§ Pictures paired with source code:
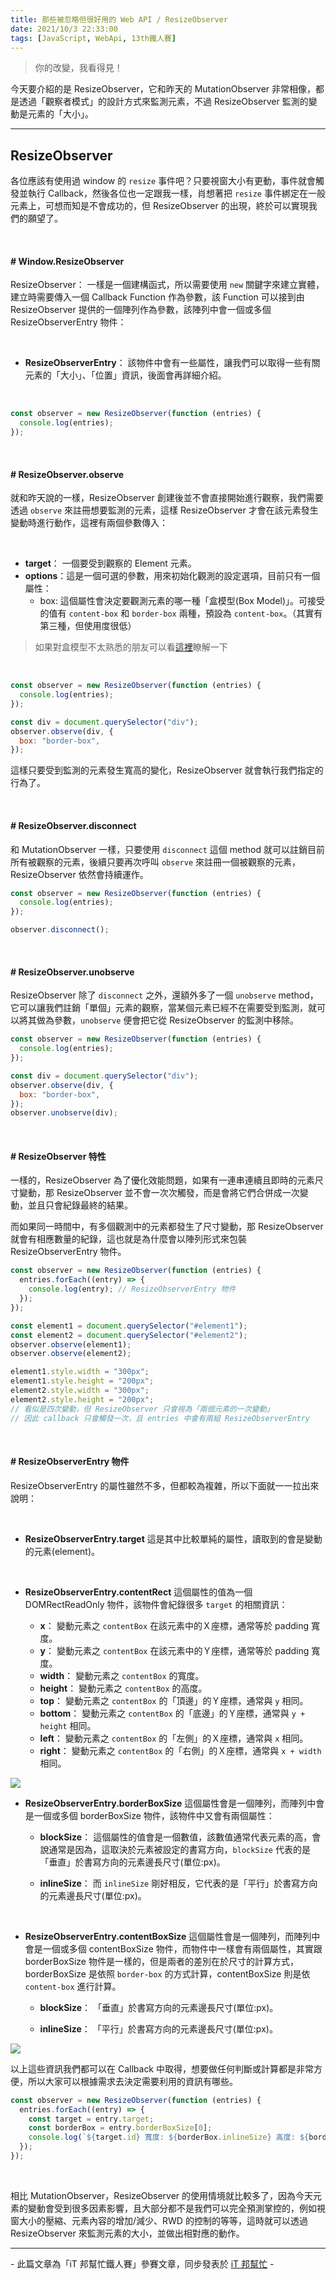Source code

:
 ```yaml
---
title: 那些被忽略但很好用的 Web API / ResizeObserver
date: 2021/10/3 22:33:00
tags: [JavaScript, WebApi, 13th鐵人賽]
---
```


> 你的改變，我看得見！

今天要介紹的是 ResizeObserver，它和昨天的 MutationObserver 非常相像，都是透過「觀察者模式」的設計方式來監測元素，不過 ResizeObserver 監測的變動是元素的「大小」。

---

## ResizeObserver

各位應該有使用過 window 的 `resize` 事件吧？只要視窗大小有更動，事件就會觸發並執行 Callback，然後各位也一定跟我一樣，肖想著把 `resize` 事件綁定在一般元素上，可想而知是不會成功的，但 ResizeObserver 的出現，終於可以實現我們的願望了。

<br/>

#### # Window.ResizeObserver

ResizeObserver： 一樣是一個建構函式，所以需要使用 `new` 關鍵字來建立實體，建立時需要傳入一個 Callback Function 作為參數，該 Function 可以接到由 ResizeObserver 提供的一個陣列作為參數，該陣列中會一個或多個 ResizeObserverEntry 物件：

<br/>

- **ResizeObserverEntry**： 該物件中會有一些屬性，讓我們可以取得一些有關元素的「大小」、「位置」資訊，後面會再詳細介紹。

<br/>

```javascript
const observer = new ResizeObserver(function (entries) {
  console.log(entries);
});
```

<br/>

#### # ResizeObserver.observe

就和昨天說的一樣，ResizeObserver 創建後並不會直接開始進行觀察，我們需要透過 `observe` 來註冊想要監測的元素，這樣 ResizeObserver 才會在該元素發生變動時進行動作，這裡有兩個參數傳入：

<br/>

- **target**： 一個要受到觀察的 Element 元素。
- **options**：這是一個可選的參數，用來初始化觀測的設定選項，目前只有一個屬性：
  - box: 這個屬性會決定要觀測元素的哪一種「盒模型(Box Model)」。可接受的值有 `content-box` 和 `border-box` 兩種，預設為 `content-box`。（其實有第三種，但使用度很低）

> 如果對盒模型不太熟悉的朋友可以看[這裡](https://developer.mozilla.org/zh-CN/docs/Learn/CSS/Building_blocks/The_box_model#%E4%BB%80%E4%B9%88%E6%98%AFcss_%E7%9B%92%E6%A8%A1%E5%9E%8B)瞭解一下

<br/>

```javascript
const observer = new ResizeObserver(function (entries) {
  console.log(entries);
});

const div = document.querySelector("div");
observer.observe(div, {
  box: "border-box",
});
```

這樣只要受到監測的元素發生寬高的變化，ResizeObserver 就會執行我們指定的行為了。

<br/>

#### # ResizeObserver.disconnect

和 MutationObserver 一樣，只要使用 `disconnect` 這個 method 就可以註銷目前所有被觀察的元素，後續只要再次呼叫 `observe` 來註冊一個被觀察的元素，ResizeObserver 依然會持續運作。

```javascript
const observer = new ResizeObserver(function (entries) {
  console.log(entries);
});

observer.disconnect();
```

<br/>

#### # ResizeObserver.unobserve

ResizeObserver 除了 `disconnect` 之外，還額外多了一個 `unobserve` method，它可以讓我們註銷「單個」元素的觀察，當某個元素已經不在需要受到監測，就可以將其做為參數，`unobserve` 便會把它從 ResizeObserver 的監測中移除。

```javascript
const observer = new ResizeObserver(function (entries) {
  console.log(entries);
});

const div = document.querySelector("div");
observer.observe(div, {
  box: "border-box",
});
observer.unobserve(div);
```

<br/>

#### # ResizeObserver 特性

一樣的，ResizeObserver 為了優化效能問題，如果有一連串連續且即時的元素尺寸變動，那 ResizeObserver 並不會一次次觸發，而是會將它們合併成一次變動，並且只會紀錄最終的結果。

而如果同一時間中，有多個觀測中的元素都發生了尺寸變動，那 ResizeObserver 就會有相應數量的紀錄，這也就是為什麼會以陣列形式來包裝 ResizeObserverEntry 物件。

```javascript
const observer = new ResizeObserver(function (entries) {
  entries.forEach((entry) => {
    console.log(entry); // ResizeObserverEntry 物件
  });
});

const element1 = document.querySelector("#element1");
const element2 = document.querySelector("#element2");
observer.observe(element1);
observer.observe(element2);

element1.style.width = "300px";
element1.style.height = "200px";
element2.style.width = "300px";
element2.style.height = "200px";
// 看似是四次變動，但 ResizeObserver 只會視為「兩個元素的一次變動」
// 因此 callback 只會觸發一次，且 entries 中會有兩組 ResizeObserverEntry
```

<br/>

#### # ResizeObserverEntry 物件

ResizeObserverEntry 的屬性雖然不多，但都較為複雜，所以下面就一一拉出來說明：

<br/>

- **ResizeObserverEntry.target**
  這是其中比較單純的屬性，讀取到的會是變動的元素(element)。

<br/>

- **ResizeObserverEntry.contentRect**
  這個屬性的值為一個 DOMRectReadOnly 物件，該物件會紀錄很多 `target` 的相關資訊：

  - **x**： 變動元素之 `contentBox` 在該元素中的Ｘ座標，通常等於 padding 寬度。
  - **y**： 變動元素之 `contentBox` 在該元素中的Ｙ座標，通常等於 padding 寬度。
  - **width**： 變動元素之 `contentBox` 的寬度。
  - **height**： 變動元素之 `contentBox` 的高度。
  - **top**： 變動元素之 `contentBox` 的「頂邊」的Ｙ座標，通常與 `y` 相同。
  - **bottom**： 變動元素之 `contentBox` 的「底邊」的Ｙ座標，通常與 `y + height` 相同。
  - **left**： 變動元素之 `contentBox` 的「左側」的Ｘ座標，通常與 `x` 相同。
  - **right**： 變動元素之 `contentBox` 的「右側」的Ｘ座標，通常與 `x + width` 相同。

<img src="/img/content/webapi-20/rect.png" style="max-width: 600px;" />

<br/>

- **ResizeObserverEntry.borderBoxSize**
  這個屬性會是一個陣列，而陣列中會是一個或多個 borderBoxSize 物件，該物件中又會有兩個屬性：

  - **blockSize**： 這個屬性的值會是一個數值，該數值通常代表元素的高，會說通常是因為，這取決於元素被設定的書寫方向，`blockSize` 代表的是「垂直」於書寫方向的元素邊長尺寸(單位:px)。

  - **inlineSize**： 而 `inlineSize` 剛好相反，它代表的是「平行」於書寫方向的元素邊長尺寸(單位:px)。

<br/>

- **ResizeObserverEntry.contentBoxSize**
  這個屬性會是一個陣列，而陣列中會是一個或多個 contentBoxSize 物件，而物件中一樣會有兩個屬性，其實跟 borderBoxSize 物件是一樣的，但是兩者的差別在於尺寸的計算方式，borderBoxSize 是依照 `border-box` 的方式計算，contentBoxSize 則是依 `content-box` 進行計算。

  - **blockSize**： 「垂直」於書寫方向的元素邊長尺寸(單位:px)。

  - **inlineSize**： 「平行」於書寫方向的元素邊長尺寸(單位:px)。

<img src="/img/content/webapi-20/box.png" style="max-width: 600px;" />

以上這些資訊我們都可以在 Callback 中取得，想要做任何判斷或計算都是非常方便，所以大家可以根據需求去決定需要利用的資訊有哪些。

```javascript
const observer = new ResizeObserver(function (entries) {
  entries.forEach((entry) => {
    const target = entry.target;
    const borderBox = entry.borderBoxSize[0];
    console.log(`${target.id} 寬度: ${borderBox.inlineSize} 高度: ${borderBox.blockSize}`);
  });
});
```

<br/>

相比 MutationObserver，ResizeObserver 的使用情境就比較多了，因為今天元素的變動會受到很多因素影響，且大部分都不是我們可以完全預測掌控的，例如視窗大小的壓縮、元素內容的增加/減少、RWD 的控制的等等，這時就可以透過 ResizeObserver 來監測元素的大小，並做出相對應的動作。

---

\- 此篇文章為「iT 邦幫忙鐵人賽」參賽文章，同步發表於 [iT 邦幫忙](https://ithelp.ithome.com.tw/articles/10278080) -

§ Activity:
Write out the data above exactly, minus any images.

§ Response to this task:
Source code

:
 ```yaml
---
title: 那些被忽略但很好用的 Web API / ResizeObserver
date: 2021/10/3 22:33:00
tags: [JavaScript, WebApi, 13th鐵人賽]
---
```


> 你的改變，我看得見！

今天要介紹的是 ResizeObserver，它和昨天的 MutationObserver 非常相像，都是透過「觀察者模式」的設計方式來監測元素，不過 ResizeObserver 監測的變動是元素的「大小」。

---

## ResizeObserver

各位應該有使用過 window 的 `resize` 事件吧？只要視窗大小有更動，事件就會觸發並執行 Callback，然後各位也一定跟我一樣，肖想著把 `resize` 事件綁定在一般元素上，可想而知是不會成功的，但 ResizeObserver 的出現，終於可以實現我們的願望了。

<br/>

#### # Window.ResizeObserver

ResizeObserver： 一樣是一個建構函式，所以需要使用 `new` 關鍵字來建立實體，建立時需要傳入一個 Callback Function 作為參數，該 Function 可以接到由 ResizeObserver 提供的一個陣列作為參數，該陣列中會一個或多個 ResizeObserverEntry 物件：

<br/>

- **ResizeObserverEntry**： 該物件中會有一些屬性，讓我們可以取得一些有關元素的「大小」、「位置」資訊，後面會再詳細介紹。

<br/>

```javascript
const observer = new ResizeObserver(function (entries) {
  console.log(entries);
});
```

<br/>

#### # ResizeObserver.observe

就和昨天說的一樣，ResizeObserver 創建後並不會直接開始進行觀察，我們需要透過 `observe` 來註冊想要監測的元素，這樣 ResizeObserver 才會在該元素發生變動時進行動作，這裡有兩個參數傳入：

<br/>

- **target**： 一個要受到觀察的 Element 元素。
- **options**：這是一個可選的參數，用來初始化觀測的設定選項，目前只有一個屬性：
  - box: 這個屬性會決定要觀測元素的哪一種「盒模型(Box Model)」。可接受的值有 `content-box` 和 `border-box` 兩種，預設為 `content-box`。（其實有第三種，但使用度很低）

> 如果對盒模型不太熟悉的朋友可以看[這裡](https://developer.mozilla.org/zh-CN/docs/Learn/CSS/Building_blocks/The_box_model#%E4%BB%80%E4%B9%88%E6%98%AFcss_%E7%9B%92%E6%A8%A1%E5%9E%8B)瞭解一下

<br/>

```javascript
const observer = new ResizeObserver(function (entries) {
  console.log(entries);
});

const div = document.querySelector("div");
observer.observe(div, {
  box: "border-box",
});
```

這樣只要受到監測的元素發生寬高的變化，ResizeObserver 就會執行我們指定的行為了。

<br/>

#### # ResizeObserver.disconnect

和 MutationObserver 一樣，只要使用 `disconnect` 這個 method 就可以註銷目前所有被觀察的元素，後續只要再次呼叫 `observe` 來註冊一個被觀察的元素，ResizeObserver 依然會持續運作。

```javascript
const observer = new ResizeObserver(function (entries) {
  console.log(entries);
});

observer.disconnect();
```

<br/>

#### # ResizeObserver.unobserve

ResizeObserver 除了 `disconnect` 之外，還額外多了一個 `unobserve` method，它可以讓我們註銷「單個」元素的觀察，當某個元素已經不在需要受到監測，就可以將其做為參數，`unobserve` 便會把它從 ResizeObserver 的監測中移除。

```javascript
const observer = new ResizeObserver(function (entries) {
  console.log(entries);
});

const div = document.querySelector("div");
observer.observe(div, {
  box: "border-box",
});
observer.unobserve(div);
```

<br/>

#### # ResizeObserver 特性

一樣的，ResizeObserver 為了優化效能問題，如果有一連串連續且即時的元素尺寸變動，那 ResizeObserver 並不會一次次觸發，而是會將它們合併成一次變動，並且只會紀錄最終的結果。

而如果同一時間中，有多個觀測中的元素都發生了尺寸變動，那 ResizeObserver 就會有相應數量的紀錄，這也就是為什麼會以陣列形式來包裝 ResizeObserverEntry 物件。

```javascript
const observer = new ResizeObserver(function (entries) {
  entries.forEach((entry) => {
    console.log(entry); // ResizeObserverEntry 物件
  });
});

const element1 = document.querySelector("#element1");
const element2 = document.querySelector("#element2");
observer.observe(element1);
observer.observe(element2);

element1.style.width = "300px";
element1.style.height = "200px";
element2.style.width = "300px";
element2.style.height = "200px";
// 看似是四次變動，但 ResizeObserver 只會視為「兩個元素的一次變動」
// 因此 callback 只會觸發一次，且 entries 中會有兩組 ResizeObserverEntry
```

<br/>

#### # ResizeObserverEntry 物件

ResizeObserverEntry 的屬性雖然不多，但都較為複雜，所以下面就一一拉出來說明：

<br/>

- **ResizeObserverEntry.target**
  這是其中比較單純的屬性，讀取到的會是變動的元素(element)。

<br/>

- **ResizeObserverEntry.contentRect**
  這個屬性的值為一個 DOMRectReadOnly 物件，該物件會紀錄很多 `target` 的相關資訊：

  - **x**： 變動元素之 `contentBox` 在該元素中的Ｘ座標，通常等於 padding 寬度。
  - **y**： 變動元素之 `contentBox` 在該元素中的Ｙ座標，通常等於 padding 寬度。
  - **width**： 變動元素之 `contentBox` 的寬度。
  - **height**： 變動元素之 `contentBox` 的高度。
  - **top**： 變動元素之 `contentBox` 的「頂邊」的Ｙ座標，通常與 `y` 相同。
  - **bottom**： 變動元素之 `contentBox` 的「底邊」的Ｙ座標，通常與 `y + height` 相同。
  - **left**： 變動元素之 `contentBox` 的「左側」的Ｘ座標，通常與 `x` 相同。
  - **right**： 變動元素之 `contentBox` 的「右側」的Ｘ座標，通常與 `x + width` 相同。

<img src="/img/content/webapi-20/rect.png" style="max-width: 600px;" />

<br/>

- **ResizeObserverEntry.borderBoxSize**
  這個屬性會是一個陣列，而陣列中會是一個或多個 borderBoxSize 物件，該物件中又會有兩個屬性：

  - **blockSize**： 這個屬性的值會是一個數值，該數值通常代表元素的高，會說通常是因為，這取決於元素被設定的書寫方向，`blockSize` 代表的是「垂直」於書寫方向的元素邊長尺寸(單位:px)。

  - **inlineSize**： 而 `inlineSize` 剛好相反，它代表的是「平行」於書寫方向的元素邊長尺寸(單位:px)。

<br/>

- **ResizeObserverEntry.contentBoxSize**
  這個屬性會是一個陣列，而陣列中會是一個或多個 contentBoxSize 物件，而物件中一樣會有兩個屬性，其實跟 borderBoxSize 物件是一樣的，但是兩者的差別在於尺寸的計算方式，borderBoxSize 是依照 `border-box` 的方式計算，contentBoxSize 則是依 `content-box` 進行計算。

  - **blockSize**： 「垂直」於書寫方向的元素邊長尺寸(單位:px)。

  - **inlineSize**： 「平行」於書寫方向的元素邊長尺寸(單位:px)。

<img src="/img/content/webapi-20/box.png" style="max-width: 600px;" />

以上這些資訊我們都可以在 Callback 中取得，想要做任何判斷或計算都是非常方便，所以大家可以根據需求去決定需要利用的資訊有哪些。

```javascript
const observer = new ResizeObserver(function (entries) {
  entries.forEach((entry) => {
    const target = entry.target;
    const borderBox = entry.borderBoxSize[0];
    console.log(`${target.id} 寬度: ${borderBox.inlineSize} 高度: ${borderBox.blockSize}`);
  });
});
```

<br/>

相比 MutationObserver，ResizeObserver 的使用情境就比較多了，因為今天元素的變動會受到很多因素影響，且大部分都不是我們可以完全預測掌控的，例如視窗大小的壓縮、元素內容的增加/減少、RWD 的控制的等等，這時就可以透過 ResizeObserver 來監測元素的大小，並做出相對應的動作。

---

\- 此篇文章為「iT 邦幫忙鐵人賽」參賽文章，同步發表於 [iT 邦幫忙](https://ithelp.ithome.com.tw/articles/10278080) -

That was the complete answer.